Il volto
Al di là dei vetri opachi si disegna
nella luce fredda di un paesaggio autunnale,
una campagna sfumata nella nebbia dei miei occhi
e i canti degli uccelli nascosti nei colori
vivi d’una stagione che s’appresta a morire.
Quando tacciono e il grigiore invernale
annega la campagna e si diffonde
fin dentro la speranza,
il volto d’una statua appare nella nebbia
dietro la svolta di un sentiero aspro.
Quel viso tante volte visto
tra le pagine dei libri che rileggo all’infinito
perché torni a capire quel suo modo di guardare
i suoni e le parole che gli sfuggono
armoniosi dalle labbra.
Accade che talvolta quel viso è del dolore
della statua che rimpiange muta e solitaria,
d’essere ancora un sasso informe
mentre sa che il tempo logora il suo sguardo
fisso senza fremiti su un punto indefinito.

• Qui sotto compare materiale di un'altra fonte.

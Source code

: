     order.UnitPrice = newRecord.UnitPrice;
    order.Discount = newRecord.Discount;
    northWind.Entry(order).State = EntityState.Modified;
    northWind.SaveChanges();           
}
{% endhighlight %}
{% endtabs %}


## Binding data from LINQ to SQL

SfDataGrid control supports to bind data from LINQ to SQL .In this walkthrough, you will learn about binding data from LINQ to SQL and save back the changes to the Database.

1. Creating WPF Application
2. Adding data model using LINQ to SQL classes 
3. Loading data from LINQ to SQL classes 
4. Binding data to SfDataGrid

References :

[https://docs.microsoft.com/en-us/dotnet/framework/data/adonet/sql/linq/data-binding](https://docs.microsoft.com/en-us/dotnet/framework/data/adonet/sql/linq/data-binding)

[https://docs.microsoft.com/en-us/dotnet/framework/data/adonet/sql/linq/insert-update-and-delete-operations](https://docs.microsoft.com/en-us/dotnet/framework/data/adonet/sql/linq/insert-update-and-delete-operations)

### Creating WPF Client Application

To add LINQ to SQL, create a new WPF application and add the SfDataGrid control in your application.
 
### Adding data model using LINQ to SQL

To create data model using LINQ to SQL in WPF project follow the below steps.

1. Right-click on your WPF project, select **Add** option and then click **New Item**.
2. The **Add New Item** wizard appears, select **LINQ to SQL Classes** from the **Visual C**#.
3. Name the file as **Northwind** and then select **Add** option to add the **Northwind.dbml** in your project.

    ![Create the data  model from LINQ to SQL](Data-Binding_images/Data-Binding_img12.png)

Accade che quel volto appaia alla finestra
aperta su una spiaggia sotto un cielo d’oro e viola.
Ripete le parole delle pagine sfogliate
all’ombra del silenzio nel frusciare delle onde.
Hanno il suono dolce e sconosciuto di una donna
che parla dietro un velo e accoglie tra le braccia
come messaggeri d’un amore attesi a lungo
i corpi delle statue naufragati sulla spiaggia.
Freschi, marmorei, azzurri i loro corpi
teneri come sabbia profumati di salsedine
e delle trasparenti profondità marine.
Scosta il velo la donna dal suo viso
bacia le loro labbra,
respira quel respiro che le penetra nel cuore.
Leggerezza e tepore
le stringono la gola, spalle petto ventre,
la innalzano nel volo lento dei gabbiani
verso la profonda luce dell’immortalità.
Come le pagine dei libri
che le dita della donna ripetutamente sfogliano
e lasciano fuggire poi dalla finestra.
La seguono le statue verso la sublime
tenera incorruttibile musicalità stellare.
Una nota di dolore che labbra color pesca non possono lenire, un’indomabile ricerca di spazi incontaminati e sublimi.
Il moto dell’acqua restituisce quello che sta sotto, che non solo viene a galla, ma ambisce a trascendere la pochezza del nostro limite.